Atualmente, na nossa sociedade os períodos de escassez são cada vez mais raros e comemos não só para sobrevivermos, mas também por prazer e em contextos sociais como uma forma de promover essa mesma interação. De facto, os alimentos são associados às emoções, a comida é utilizada em rituais festivos, como o Natal, Páscoa e casamentos, estando presente em vários momentos, mesmo fora das refeições. Esta associação dá-se já nas primeiras fases do desenvolvimento. Quando o bebé chora por algum desconforto, a mãe enquanto não consegue reconhecer a origem desse desconforto, recorre à amamentação para o acalmar. Assim, o bebé aprende que pode aliviar os seus conflitos através da boca. Enquanto adultos, continuamos a recorrer muitas vezes ao ato de comer para tranquilizar a ansiedade, angústia e saciar as necessidades internas.

Muitas pessoas utilizam este mecanismo em excesso, podendo contribuir para um grande aumento de peso, que prejudica a sua saúde física e emocional. Assim deveremos ter em conta que a obesidade envolve múltiplos fatores, tais como, a idade, condição socioeconómica, cultural, nutricional e ambiente familiar, estilo de vida caraterizado pelo sedentarismo, maus hábitos alimentares. Os próprios media têm um papel fundamental na propaganda da comida e do comer em excesso, publicitando estímulos que podem ser prejudiciais. Somos bombardeados com imagens de alimentos altamente calóricos apelando ao seu consumo, de tal modo que é como se fizessem parte da nossa vida. Este tipo de alimentos está monetariamente acessível à maior parte das famílias, que hoje os incluem na sua dieta diária.

As pessoas que sofrem de obesidade, podem ter uma baixa autoestima, sentimentos de frustração, tendência para procurar soluções mágicas e rápidas para as suas dificuldades, impulso para satisfazer de imediato os seus desejos, negação ou deformação da autoimagem, propensão para a transgressão e mentira acerca do que comem. Estes fatores contribuem para o ciclo de manutenção da própria obesidade, pois lidam com os sentimentos através da comida, afetando o próprio corpo.

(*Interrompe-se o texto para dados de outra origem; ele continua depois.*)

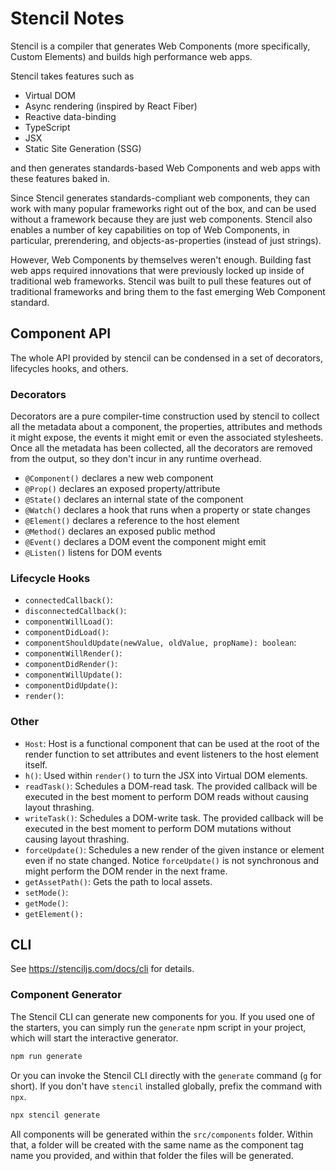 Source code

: # Stencil Notes

Stencil is a compiler that generates Web Components (more specifically, Custom Elements) and builds high performance web apps.

Stencil takes features such as

- Virtual DOM
- Async rendering (inspired by React Fiber)
- Reactive data-binding
- TypeScript
- JSX
- Static Site Generation (SSG)

and then generates standards-based Web Components and web apps with these features baked in.

Since Stencil generates standards-compliant web components, they can work with many popular frameworks right out of the box, and can be used without a framework because they are just web components. Stencil also enables a number of key capabilities on top of Web Components, in particular, prerendering, and objects-as-properties (instead of just strings).

However, Web Components by themselves weren't enough. Building fast web apps required innovations that were previously locked up inside of traditional web frameworks. Stencil was built to pull these features out of traditional frameworks and bring them to the fast emerging Web Component standard.


## Component API

The whole API provided by stencil can be condensed in a set of decorators, lifecycles hooks, and others.

### Decorators

Decorators are a pure compiler-time construction used by stencil to collect all the metadata about a component, the properties, attributes and methods it might expose, the events it might emit or even the associated stylesheets. Once all the metadata has been collected, all the decorators are removed from the output, so they don't incur in any runtime overhead.

- `@Component()` declares a new web component
- `@Prop()` declares an exposed property/attribute
- `@State()` declares an internal state of the component
- `@Watch()` declares a hook that runs when a property or state changes
- `@Element()` declares a reference to the host element
- `@Method()` declares an exposed public method
- `@Event()` declares a DOM event the component might emit
- `@Listen()` listens for DOM events

### Lifecycle Hooks

- `connectedCallback()`:
- `disconnectedCallback()`:
- `componentWillLoad()`:
- `componentDidLoad()`:
- `componentShouldUpdate(newValue, oldValue, propName): boolean`:
- `componentWillRender()`:
- `componentDidRender()`:
- `componentWillUpdate()`:
- `componentDidUpdate()`:
- `render()`:

### Other

- `Host`: Host is a functional component that can be used at the root of the render function to set attributes and event listeners to the host element itself.
- `h()`: Used within `render()` to turn the JSX into Virtual DOM elements.
- `readTask()`: Schedules a DOM-read task. The provided callback will be executed in the best moment to perform DOM reads without causing layout thrashing.
- `writeTask()`: Schedules a DOM-write task. The provided callback will be executed in the best moment to perform DOM mutations without causing layout thrashing.
- `forceUpdate()`: Schedules a new render of the given instance or element even if no state changed. Notice `forceUpdate()` is not synchronous and might perform the DOM render in the next frame.
- `getAssetPath()`: Gets the path to local assets.
- `setMode()`:
- `getMode()`:
- `getElement():`


## CLI

See https://stenciljs.com/docs/cli for details.

### Component Generator

The Stencil CLI can generate new components for you. If you used one of the starters, you can simply run the `generate` npm script in your project, which will start the interactive generator.

```sh
npm run generate
```

Or you can invoke the Stencil CLI directly with the `generate` command (`g` for short). If you don't have `stencil` installed globally, prefix the command with `npx`.

```sh
npx stencil generate
```

All components will be generated within the `src/components` folder. Within that, a folder will be created with the same name as the component tag name you provided, and within that folder the files will be generated.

Os tratamentos usados para a obesidade mórbida são invasivos e implicam riscos. Os tratamentos nutricionais para a redução de peso não abordam os motivos emocionais associados ao excesso de peso, não tratando os condicionamentos comportamentais ou de estrutura, responsáveis pela recuperação do peso.

A abordagem hipnoterapêutica para a redução do peso recorre a uma mudança dos padrões emocionais e comportamentais – sem dor nem sofrimento – que culminam na alteração dos hábitos alimentares disfuncionais.

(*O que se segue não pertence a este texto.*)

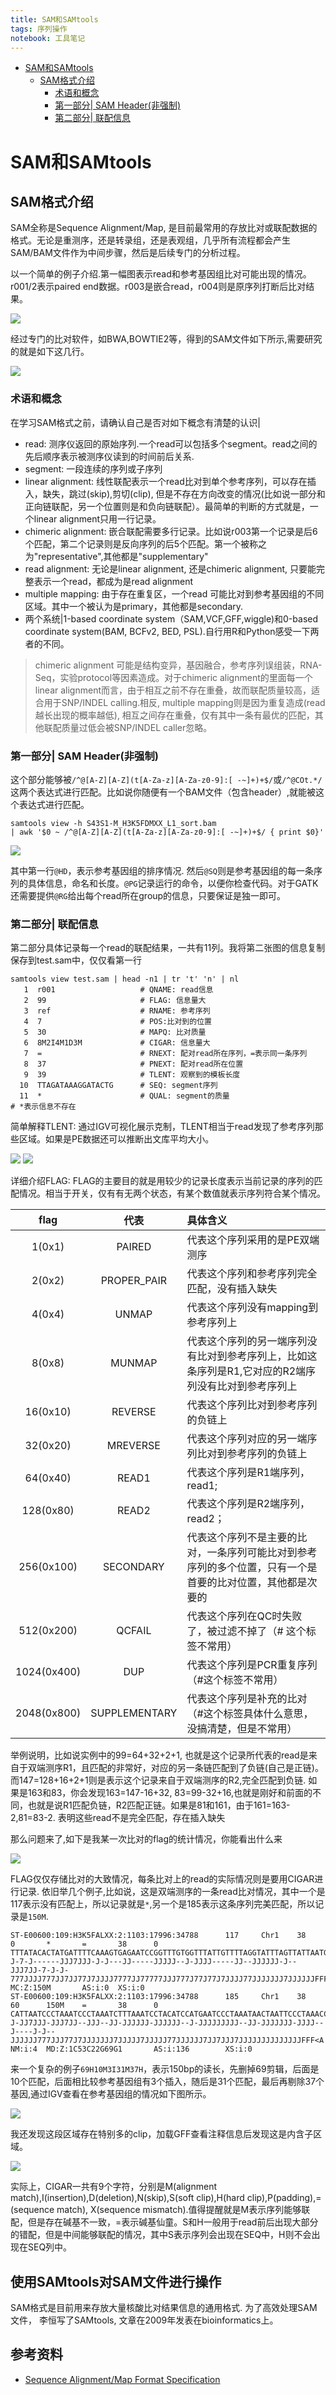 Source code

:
 ```yaml
---
title: SAM和SAMtools
tags: 序列操作 
notebook: 工具笔记
---
```


<!-- @import "[TOC]" {cmd="toc" depthFrom=1 depthTo=6 orderedList=false} -->
<!-- code_chunk_output -->

* [SAM和SAMtools](#sam和samtools)
	* [SAM格式介绍](#sam格式介绍)
		* [术语和概念](#术语和概念)
		* [第一部分| SAM Header(非强制)](#第一部分-sam-header非强制)
		* [第二部分| 联配信息](#第二部分-联配信息)

<!-- /code_chunk_output -->

# SAM和SAMtools

## SAM格式介绍

SAM全称是Sequence Alignment/Map, 是目前最常用的存放比对或联配数据的格式。无论是重测序，还是转录组，还是表观组，几乎所有流程都会产生SAM/BAM文件作为中间步骤，然后是后续专门的分析过程。

以一个简单的例子介绍.第一幅图表示read和参考基因组比对可能出现的情况。r001/2表示paired end数据。r003是嵌合read，r004则是原序列打断后比对结果。

![](http://oex750gzt.bkt.clouddn.com/17-11-15/7414212.jpg)

经过专门的比对软件，如BWA,BOWTIE2等，得到的SAM文件如下所示,需要研究的就是如下这几行。

![](http://oex750gzt.bkt.clouddn.com/17-11-15/67475214.jpg)

### 术语和概念

在学习SAM格式之前，请确认自己是否对如下概念有清楚的认识|

- read: 测序仪返回的原始序列.一个read可以包括多个segment。read之间的先后顺序表示被测序仪读到的时间前后关系.
- segment:  一段连续的序列或子序列
- linear alignment: 线性联配表示一个read比对到单个参考序列，可以存在插入，缺失，跳过(skip),剪切(clip), 但是不存在方向改变的情况(比如说一部分和正向链联配，另一个位置则是和负向链联配）。最简单的判断的方式就是，一个linear alignment只用一行记录。
- chimeric alignment: 嵌合联配需要多行记录。比如说r003第一个记录是后6个匹配，第二个记录则是反向序列的后5个匹配。第一个被称之为"representative",其他都是"supplementary"
- read alignment: 无论是linear alignment, 还是chimeric alignment, 只要能完整表示一个read，都成为是read alignment
- multiple mapping: 由于存在重复区，一个read 可能比对到参考基因组的不同区域。其中一个被认为是primary，其他都是secondary.
- 两个系统|1-based coordinate system（SAM,VCF,GFF,wiggle)和0-based coordinate system(BAM, BCFv2, BED, PSL).自行用R和Python感受一下两者的不同。

> chimeric alignment 可能是结构变异，基因融合，参考序列误组装，RNA-Seq，实验protocol等因素造成。对于chimeric alignment的里面每一个linear alignment而言，由于相互之前不存在重叠，故而联配质量较高，适合用于SNP/INDEL calling.相反, multiple mapping则是因为重复造成(read越长出现的概率越低), 相互之间存在重叠，仅有其中一条有最优的匹配，其他联配质量过低会被SNP/INDEL caller忽略。

### 第一部分| SAM Header(非强制)

这个部分能够被`/^@[A-Z][A-Z](t[A-Za-z][A-Za-z0-9]:[ -~]+)+$/`或`/^@COt.*/`这两个表达式进行匹配。比如说你随便有一个BAM文件（包含header）,就能被这个表达式进行匹配。

```shell
samtools view -h S43S1-M_H3K5FDMXX_L1_sort.bam 
| awk '$0 ~ /^@[A-Z][A-Z](t[A-Za-z][A-Za-z0-9]:[ -~]+)+$/ { print $0}'
```

![](http://oex750gzt.bkt.clouddn.com/17-11-16/78400918.jpg)

其中第一行`@HD`，表示参考基因组的排序情况. 然后`@SQ`则是参考基因组的每一条序列的具体信息，命名和长度。`@PG`记录运行的命令，以便你检查代码。对于GATK还需要提供`@RG`给出每个read所在group的信息，只要保证是独一即可。

### 第二部分| 联配信息

第二部分具体记录每一个read的联配结果，一共有11列。我将第二张图的信息复制保存到test.sam中，仅仅看第一行

```shell
samtools view test.sam | head -n1 | tr 't' 'n' | nl
   1  r001                   # QNAME: read信息
   2  99                     # FLAG: 信息量大
   3  ref                    # RNAME: 参考序列
   4  7                      # POS:比对到的位置
   5  30                     # MAPQ: 比对质量
   6  8M2I4M1D3M             # CIGAR: 信息量大
   7  =                      # RNEXT: 配对read所在序列，=表示同一条序列
   8  37                     # PNEXT: 配对read所在位置
   9  39                     # TLENT: 观察到的模板长度
  10  TTAGATAAAGGATACTG      # SEQ: segment序列
  11  *                      # QUAL: segment的质量
# *表示信息不存在
```

简单解释TLENT: 通过IGV可视化展示克制，TLENT相当于read发现了参考序列那些区域。如果是PE数据还可以推断出文库平均大小。

![](http://oex750gzt.bkt.clouddn.com/17-11-16/68704442.jpg)
![](http://oex750gzt.bkt.clouddn.com/17-11-16/63533480.jpg)

详细介绍FLAG: FLAG的主要目的就是用较少的记录长度表示当前记录的序列的匹配情况。相当于开关，仅有有无两个状态，有某个数值就表示序列符合某个情况。

| flag | 代表 | 具体含义|
| :---:| :---:  |:---- |
|1(0x1) | PAIRED| 代表这个序列采用的是PE双端测序|
|2(0x2)| PROPER_PAIR| 代表这个序列和参考序列完全匹配，没有插入缺失|
|4(0x4)| UNMAP| 代表这个序列没有mapping到参考序列上|
|8(0x8)| MUNMAP|代表这个序列的另一端序列没有比对到参考序列上，比如这条序列是R1,它对应的R2端序列没有比对到参考序列上|
|16(0x10)| REVERSE|代表这个序列比对到参考序列的负链上|
|32(0x20) | MREVERSE|代表这个序列对应的另一端序列比对到参考序列的负链上|
|64(0x40) | READ1| 代表这个序列是R1端序列， read1;|
|128(0x80) | READ2|代表这个序列是R2端序列，read2；|
|256(0x100)| SECONDARY| 代表这个序列不是主要的比对，一条序列可能比对到参考序列的多个位置，只有一个是首要的比对位置，其他都是次要的|
|512(0x200)| QCFAIL| 代表这个序列在QC时失败了，被过滤不掉了（# 这个标签不常用）|
|1024(0x400)| DUP| 代表这个序列是PCR重复序列（#这个标签不常用）|
|2048(0x800)| SUPPLEMENTARY|代表这个序列是补充的比对（#这个标签具体什么意思，没搞清楚，但是不常用）|

举例说明，比如说实例中的99=64+32+2+1, 也就是这个记录所代表的read是来自于双端测序R1，且匹配的非常好，对应的另一条链匹配到了负链(自己是正链)。而147=128+16+2+1则是表示这个记录来自于双端测序的R2,完全匹配到负链. 如果是163和83，你会发现163=147-16+32, 83=99-32+16,也就是刚好和前面的不同，也就是说R1匹配负链，R2匹配正链。如果是81和161，由于161=163-2,81=83-2. 表明这些read不是完全匹配，存在插入缺失

那么问题来了,如下是我某一次比对的flag的统计情况，你能看出什么来

![](http://oex750gzt.bkt.clouddn.com/17-11-16/79853935.jpg)

FLAG仅仅存储比对的大致情况，每条比对上的read的实际情况则是要用CIGAR进行记录. 依旧举几个例子,比如说，这是双端测序的一条read比对情况，其中一个是117表示没有匹配上，所以记录就是`*`,另一个是185表示这条序列完美匹配，所以记录是`150M`.

```shell
ST-E00600:109:H3K5FALXX:2:1103:17996:34788      117     Chr1    38      0       *       =       38      0       TTTATACACTATGATTTTCAAAGTGAGAATCCGGTTTGTGGTTTATTGTTTTAGGTATTTAGTTATTAATGTATTTTGGATTTATTGATTTAGTGTTTTAGTGATTAATTATTCATTGTTTTAGTGTTTATGGTTTAGTGTTTAGGGTTT  J-7-J------JJJ7JJJ-J-J---JJ-----JJJJJ--J-JJJJ-----JJ--JJJJJJ-J--JJJ7JJ-7-J-J-777JJJJ777JJ7JJ77J7JJJJ7777JJ77777JJJ777J77J77J7JJJJ77JJJJJJJ7JJJJJJFFFAA  MC:Z:150M       AS:i:0  XS:i:0
ST-E00600:109:H3K5FALXX:2:1103:17996:34788      185     Chr1    38      60      150M    =       38      0       CATTAATCCCTAAATCCCTAAATCTTTAAATCCTACATCCATGAATCCCTAAATAACTAATTCCCTAAACCCGAAACCTGTTTCTCTGGTTGAAAATCATTGTGTATATAATGATAATTTTATCGTTTTTATGTAATTGCTTATTGTTTT  J-JJ7JJJ-JJJ7JJ--JJJ--JJ-JJJJJJ-JJJJJJ--J-JJJJJJJJJ--JJ-JJJJJJJ-JJJJ--J----J-J--JJJJJJ777JJJ77J7JJJJJJJ7JJJJJ7JJJJJ77JJJJJJ7JJ7JJJ7JJJJJJJJJJJJJJFFF<A  NM:i:4  MD:Z:1C53C22G69G1       AS:i:136        XS:i:0
```

来一个复杂的例子`69H10M3I31M37H`，表示150bp的读长，先删掉69剪辑，后面是10个匹配，后面相比较参考基因组有3个插入，随后是31个匹配，最后再剔除37个基因,通过IGV查看在参考基因组的情况如下图所示。

![](http://oex750gzt.bkt.clouddn.com/17-11-16/41577642.jpg)

我还发现这段区域存在特别多的clip，加载GFF查看注释信息后发现这是内含子区域。

![](http://oex750gzt.bkt.clouddn.com/17-11-16/99525317.jpg)

实际上，CIGAR一共有9个字符，分别是M(alignment match),I(insertion),D(deletion),N(skip),S(soft clip),H(hard clip),P(padding),=(sequence match), X(sequence mismatch).值得提醒就是M表示序列能够联配，但是存在碱基不一致，=表示碱基仙童。S和H一般用于read前后出现大部分的错配，但是中间能够联配的情况，其中S表示序列会出现在SEQ中，H则不会出现在SEQ列中。

## 使用SAMtools对SAM文件进行操作

SAM格式是目前用来存放大量核酸比对结果信息的通用格式. 为了高效处理SAM文件， 李恒写了SAMtools, 文章在2009年发表在bioinformatics上。

## 参考资料

- [Sequence Alignment/Map Format Specification](http://samtools.github.io/hts-specs/SAMv1.pdf)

Como já vimos, o mecanismo de saciação está relacionado com as estruturas cerebrais responsáveis pelas sensações desagradáveis associadas à fome, tornando-se difícil seguir um plano alimentar saudável. A ativação deste mecanismo aciona o instinto de sobrevivência quando perceciona a falta de comida, o que leva as pessoas a reagir de modo primitivo perante essa privação – tipo efeito, “síndrome de abstinência alimentar”.

O trabalho através da hipnose permite que a mente compreenda que não está sob uma ameaça à sua sobrevivência e saiba distinguir um período de verdadeira necessidade alimentar.

Deste modo, não é considerada uma dieta, por isso não entra em conflito com outra dieta ou plano alimentar que a pessoa esteja a seguir. É uma abordagem complementar e ajuda a pessoa a alcançar o peso desejado e a mantê-lo. Diminui o desejo de comer e auxilia numa reeducação alimentar eficaz, que contribui para uma relação saudável e equilibrada com a comida.